WORK ORDER: In the records below, find the line with "- Three-way merge"; retype that line and all the following lines through the end, exactly, and add nothing.

(DATA UNDER STUDY Opens)

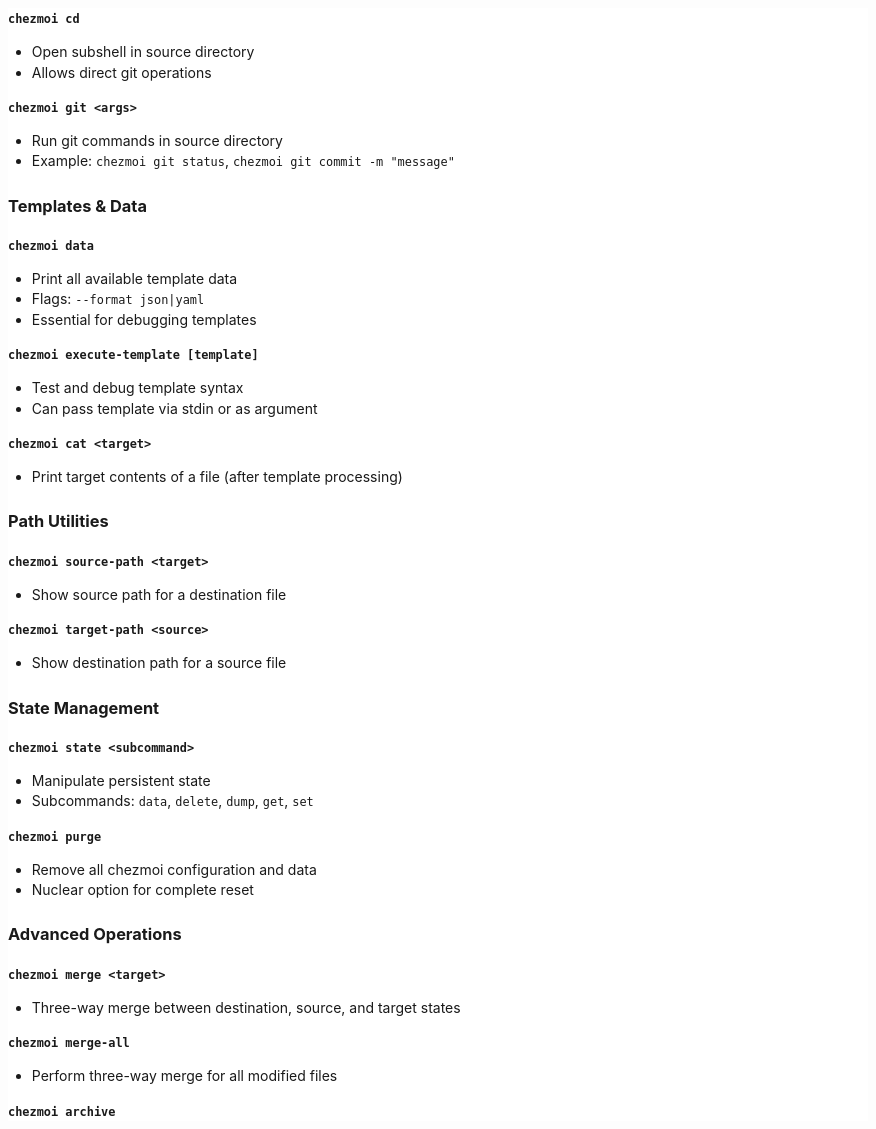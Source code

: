 **`chezmoi cd`**

- Open subshell in source directory
- Allows direct git operations

**`chezmoi git <args>`**

- Run git commands in source directory
- Example: `chezmoi git status`, `chezmoi git commit -m "message"`

### Templates & Data

**`chezmoi data`**

- Print all available template data
- Flags: `--format json|yaml`
- Essential for debugging templates

**`chezmoi execute-template [template]`**

- Test and debug template syntax
- Can pass template via stdin or as argument

**`chezmoi cat <target>`**

- Print target contents of a file (after template processing)

### Path Utilities

**`chezmoi source-path <target>`**

- Show source path for a destination file

**`chezmoi target-path <source>`**

- Show destination path for a source file

### State Management

**`chezmoi state <subcommand>`**

- Manipulate persistent state
- Subcommands: `data`, `delete`, `dump`, `get`, `set`

**`chezmoi purge`**

- Remove all chezmoi configuration and data
- Nuclear option for complete reset

### Advanced Operations

**`chezmoi merge <target>`**

- Three-way merge between destination, source, and target states

**`chezmoi merge-all`**

- Perform three-way merge for all modified files

**`chezmoi archive`**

(DATA UNDER STUDY Closes)

WRITTEN SOLUTION:
- Three-way merge between destination, source, and target states

**`chezmoi merge-all`**

- Perform three-way merge for all modified files

**`chezmoi archive`**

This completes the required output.